SOURCE MATERIAL
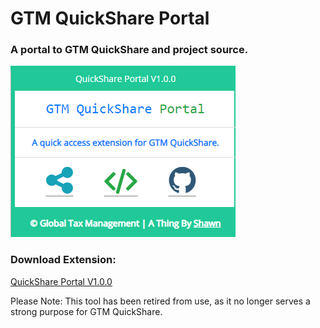 # GTM QuickShare Portal
### A portal to GTM QuickShare and project source.

![preview](./gtm-quickshare-portal/portal-mini.png)

### Download Extension:
<a href="https://github.com/IAmShawn98/gtm-quickshare-portal/archive/master.zip">QuickShare Portal V1.0.0</a>

Please Note: This tool has been retired from use, as it no longer serves a strong purpose for GTM QuickShare.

PROBLEM DESCRIPTION
Please give the material above again in full, with no pictures in your version.

RESULT OF THIS EXERCISE
 # GTM QuickShare Portal
### A portal to GTM QuickShare and project source.

![preview](./gtm-quickshare-portal/portal-mini.png)

### Download Extension:
<a href="https://github.com/IAmShawn98/gtm-quickshare-portal/archive/master.zip">QuickShare Portal V1.0.0</a>

Please Note: This tool has been retired from use, as it no longer serves a strong purpose for GTM QuickShare.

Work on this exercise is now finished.